Avec son partenaire Sean, elle opère Traceurs de chemin à Birmingham, où elle a déménagé en 2017. Pathcarvers enseigne la sculpture sur bois comme moyen d’aider les personnes ayant des problèmes de santé mentale et physique – « un outil pour un changement social positif ». Grâce à Pathcarvers, ils organisent des événements qui donnent aux gens l’accès à l’artisanat. « L’acte de faire est intrinsèquement humain », souligne JoJo. «Beaucoup de gens n’ont pas de débouchés créatifs qui peuvent vraiment aider. Les emplois sont de plus en plus axés sur l’écran. Les gens rentrent à la maison et mettent la télé ou Netflix parce que nous sommes tellement fatigués. Faire est quelque chose qui peut être bénéfique à bien des égards.

Ils travaillent aussi bien avec des groupes qu’avec des individus, réunissant des personnes d’horizons divers. « Vous vous asseyez et faites de la sculpture. Cela vous aide à parler des choses. Vous devez vous concentrer sur cette chose pointue dans votre main parce que vous ne voulez pas vous blesser. Cela vous donne un espace pour calmer votre cerveau.

Lorsqu’elle enseignait ailleurs, dit-elle, elle remarquait qu’il arrivait toujours un moment où « tout le monde se tait parce qu’il est tellement concentré sur ce qu’il fait. Le monde disparaît. À la fin du cours, ils ont entre les mains ce truc qu’ils ont fabriqué. Ils peuvent partir et l’utiliser dans leur cuisine et se souvenir de cette expérience. Tant de gens ne font jamais l’expérience de cela. Ils ne savent même pas que c’est une option. Pathcarvers vise à rendre cela aussi accessible que possible et abordable. Avec les cours d’artisanat, il y a une infinité de [opportunities] s’en aller dans les bois, mais il n’y en a pas tant que ça dans les villes. [Thanks to Pathcarvers], les gens qui n’auraient pas les moyens de le faire autrement peuvent le faire.

Il s’agit d’une entreprise sociale (connue aux États-Unis sous le nom d’organisme à but non lucratif). Jusqu’à présent, ils étaient autofinancés. Les frais de scolarité leur ont permis de subventionner la formation de ceux qui ne peuvent pas payer. Après menuisier, auteur et avocat Kieran Binnie s’est suicidé en avril 2021, Christopher Schwarz, Megan Fitzpatrick et Rachel Moss (l’épouse de Kieran) voulaient faire quelque chose pour le commémorer et créer un héritage positif. « Il avait tant apporté à tant de personnes dans sa vie », commente JoJo, « et nous voulions continuer ainsi. Kieran a également vécu à Birmingham.

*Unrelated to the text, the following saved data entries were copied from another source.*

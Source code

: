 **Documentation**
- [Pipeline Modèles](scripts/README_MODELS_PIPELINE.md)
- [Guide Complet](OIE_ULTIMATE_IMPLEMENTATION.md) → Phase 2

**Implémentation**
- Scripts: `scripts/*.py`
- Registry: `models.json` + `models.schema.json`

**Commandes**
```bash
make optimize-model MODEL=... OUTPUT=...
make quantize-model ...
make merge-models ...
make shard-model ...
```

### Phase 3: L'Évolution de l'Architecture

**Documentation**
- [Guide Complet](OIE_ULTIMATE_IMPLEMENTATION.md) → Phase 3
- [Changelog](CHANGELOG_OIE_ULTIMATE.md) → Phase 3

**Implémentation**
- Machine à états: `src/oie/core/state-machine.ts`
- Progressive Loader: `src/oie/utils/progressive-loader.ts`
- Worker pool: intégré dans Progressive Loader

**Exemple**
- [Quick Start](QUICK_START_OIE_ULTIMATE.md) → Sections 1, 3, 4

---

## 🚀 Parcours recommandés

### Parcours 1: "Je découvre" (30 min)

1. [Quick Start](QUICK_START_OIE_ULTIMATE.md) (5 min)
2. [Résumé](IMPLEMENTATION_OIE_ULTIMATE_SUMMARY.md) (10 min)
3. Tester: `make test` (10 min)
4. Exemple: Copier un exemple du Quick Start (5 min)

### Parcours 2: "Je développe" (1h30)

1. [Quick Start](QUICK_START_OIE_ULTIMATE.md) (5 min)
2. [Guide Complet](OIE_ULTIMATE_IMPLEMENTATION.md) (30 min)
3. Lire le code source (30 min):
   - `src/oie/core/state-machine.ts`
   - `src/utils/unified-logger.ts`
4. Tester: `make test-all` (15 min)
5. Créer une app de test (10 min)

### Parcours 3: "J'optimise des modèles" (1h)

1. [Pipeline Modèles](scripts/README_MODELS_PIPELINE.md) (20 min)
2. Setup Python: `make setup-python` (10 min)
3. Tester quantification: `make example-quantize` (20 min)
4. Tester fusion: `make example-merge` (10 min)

Cela semblait bien convenir. Lui aussi a pensé à la communauté. Chris et Megan la mettent en contact avec Sean et Rachel Moss, la femme de Kieran. « C’est vraiment incroyable, la quantité de soutien », a déclaré JoJo à propos des contributions apportées à la suite d’un article sur Pathcarvers et le Fonds commémoratif Kieran Binnie pour l’artisanat. Le fonds leur permettra de faire plus de travail gratuitement et de travailler avec d’autres organisations pour aider les personnes atteintes de leur santé mentale.

Nancy Hiller, auteur de « Shop Tails », « Pensez à la cuisine » et « Faire fonctionner les choses.